Model	Polished Product Enterprise Dimensional Model Function Data Models Trusted, Validated, and Supported	prod.common
Semantic	Logical and Physical Constructs Point of Entry for Reports and Analysis	prod.common_mart
Workspace	In Process Development Discovery Rapid Iteration	prod.workspace_sales

More details about the activities performed in each layer can be found the Layers section.

Important Schemas

The Production Database in the EDW is used for reporting and analysis by Data Consumers at GitLab. It is composed of 4 major schemas which are COMMON_, SPECIFIC, LEGACY_ and WORKSPACE_ schemas. Below are descriptions of each Schema:

Our warehouse architecture is organized into four distinct schemas:

COMMON Schema: Houses our Enterprise Dimensional Model (EDM), serving as the heart of our integrated application data. This schema implements the Kimball methodology to ensure the highest data quality standards.
SPECIFIC Schema: Maintains independent application data that doesn’t require integration with other systems, following our Trusted Data Development process while avoiding unnecessary complexity.
WORKSPACE Schema: Provides a flexible environment for experimentation and prototyping, serving as a staging area for future EDM solutions.
LEGACY Schema: Maintains historical modeling approaches as we strategically deprecate and migrate critical systems to our modern architecture.

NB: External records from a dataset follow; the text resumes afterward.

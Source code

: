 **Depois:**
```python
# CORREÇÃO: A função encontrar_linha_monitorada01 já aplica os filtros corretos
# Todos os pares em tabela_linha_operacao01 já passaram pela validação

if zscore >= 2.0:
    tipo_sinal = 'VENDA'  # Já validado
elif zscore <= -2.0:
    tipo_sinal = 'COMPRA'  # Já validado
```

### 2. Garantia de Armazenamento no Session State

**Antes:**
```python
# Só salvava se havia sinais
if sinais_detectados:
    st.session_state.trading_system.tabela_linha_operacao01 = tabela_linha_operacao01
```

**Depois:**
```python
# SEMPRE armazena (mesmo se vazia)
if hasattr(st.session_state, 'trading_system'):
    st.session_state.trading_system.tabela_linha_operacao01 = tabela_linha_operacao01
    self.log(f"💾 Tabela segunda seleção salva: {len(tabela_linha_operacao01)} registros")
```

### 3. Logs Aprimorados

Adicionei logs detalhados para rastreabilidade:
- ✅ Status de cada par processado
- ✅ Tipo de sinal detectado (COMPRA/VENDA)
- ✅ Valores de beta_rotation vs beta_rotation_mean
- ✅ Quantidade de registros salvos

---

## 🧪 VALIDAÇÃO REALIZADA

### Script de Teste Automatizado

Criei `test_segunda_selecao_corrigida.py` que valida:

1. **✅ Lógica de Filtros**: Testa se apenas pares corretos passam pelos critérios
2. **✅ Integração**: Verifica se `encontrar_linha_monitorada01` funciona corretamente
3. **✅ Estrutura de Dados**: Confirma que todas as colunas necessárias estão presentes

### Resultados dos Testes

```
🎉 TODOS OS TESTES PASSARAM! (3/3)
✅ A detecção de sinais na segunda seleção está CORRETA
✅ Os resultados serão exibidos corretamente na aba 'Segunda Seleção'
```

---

Dimensional Modeling Fundamentals

Dimensional modeling is part of the Business Dimensional Lifecycle methodology developed by Ralph Kimball. It presents data in a standard, intuitive framework that allows for high-performance access while maintaining business process orientation.

Layers

Landing

The landing layer is where data from source systems are copied into the EDW. It can contain traditional SQL tables as well as file based data. This data is purposely left untouched from the way it is exported from the source system, this aids in monitoring and tracing the loading of data.

Staging

The staging layer is where the first set of administrative transformations take place. These transformations help to create a set of data that will behave in a known and predictable manner as well as help to conform the data to the GitLab standard conventions that make the data easier to work with. These transformations are best done as close to the source of the data as possible wile still being in the data warehouse and before any other transformations take place. Typical transformations in this layer include:

Conforming Data Types: As part of conforming data types, handling NULL and blank values should happen during the staging of the data. What this means in practice is that blank values should be converted to NULL. If NULL values are not acceptable, blank and NULL values should be converted to an expected default. This conversion will simplify join and filtering conditions in downstream transformations and ensure that comparison operations behave as expected.

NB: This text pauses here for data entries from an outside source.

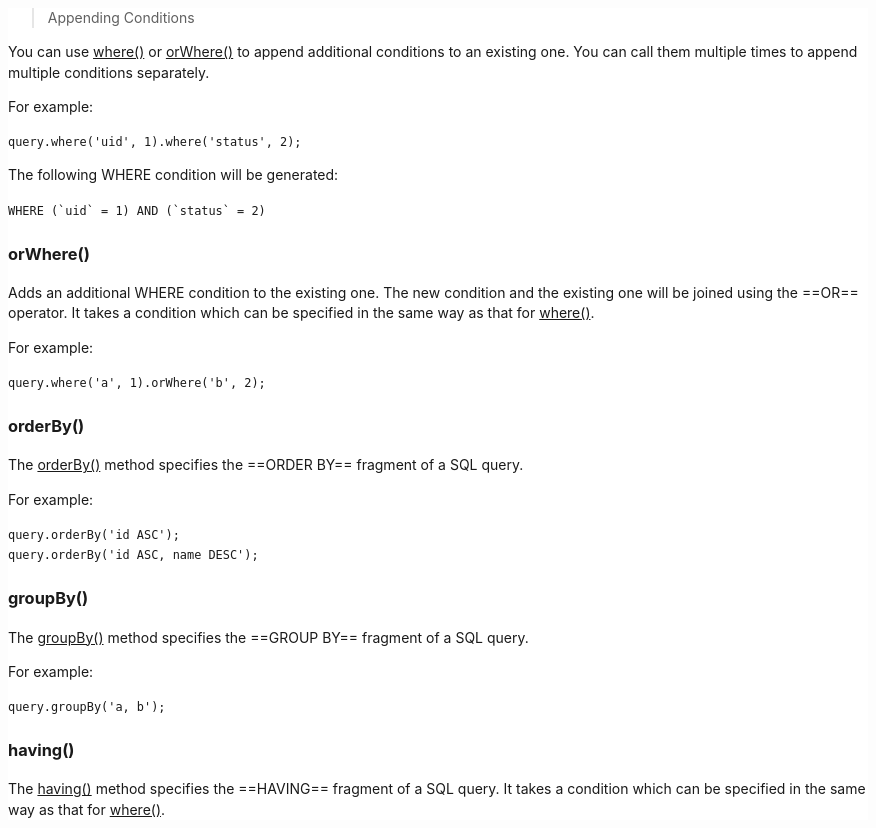 
> Appending Conditions

You can use [where()](#where) or [orWhere()](#orWhere) to append additional conditions to an existing one. You can call them multiple times to append multiple conditions separately. 

For example:

```
query.where('uid', 1).where('status', 2);
```

The following WHERE condition will be generated:

```
WHERE (`uid` = 1) AND (`status` = 2)
```

### orWhere()

Adds an additional WHERE condition to the existing one. The new condition and the existing one will be joined using the ==OR== operator. It takes a condition which can be specified in the same way as that for [where()](#where). 

For example: 


```
query.where('a', 1).orWhere('b', 2);
```



### orderBy()

The [orderBy()](#orderBy) method specifies the ==ORDER BY== fragment of a SQL query.

For example:


```
query.orderBy('id ASC');
query.orderBy('id ASC, name DESC');
```


### groupBy()

The [groupBy()](#groupBy) method specifies the ==GROUP BY== fragment of a SQL query.

For example:


```
query.groupBy('a, b');
```

### having()

The [having()](#having) method specifies the ==HAVING== fragment of a SQL query. It takes a condition which can be specified in the same way as that for [where()](#where).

Standardizing Column Names: Conforming column names makes transformations more self-documenting and improves readability for future transformations. Care should be taken to avoid repetitive naming across data models.

Cleansing Data: The removal of erroneous records of data (i.e. duplicates), which is different from filtering data for a business question, helps streamline downstream transformations by reducing the need for extra error-handling logic when data is malformed.

Flattening of Non-Tabular Data: When data in the landing layer is stored in a non-tabular format it is often necessary to flatten the data so that the other staging steps can be performed.

Preparation

The preparation layer is the first place where general business logic transformations are applied to the data. These transformations are intended to be intermediary and help organize the data in a way that allows for maintenance and scalability. In many cases all of these transformations can be performed in a single data model. However; separate, and preferably sequential, data models can be used when doing so increases performance, readability or maintainability of the given transformations. As a general rule transformations should be applied as early and on as simple version of the data as possible to improve performance of the transformation. Typical transformations in this layer include:

Calculating Fields: Calculated fields are defined as being fields that did not originate in a source system but can be formed through the application of business logic to data within a single data set.

Deriving Fields: Derived fields are defined as being fields that did not originate in a source system but can be formed through the application of business logic to data across multiple data sets.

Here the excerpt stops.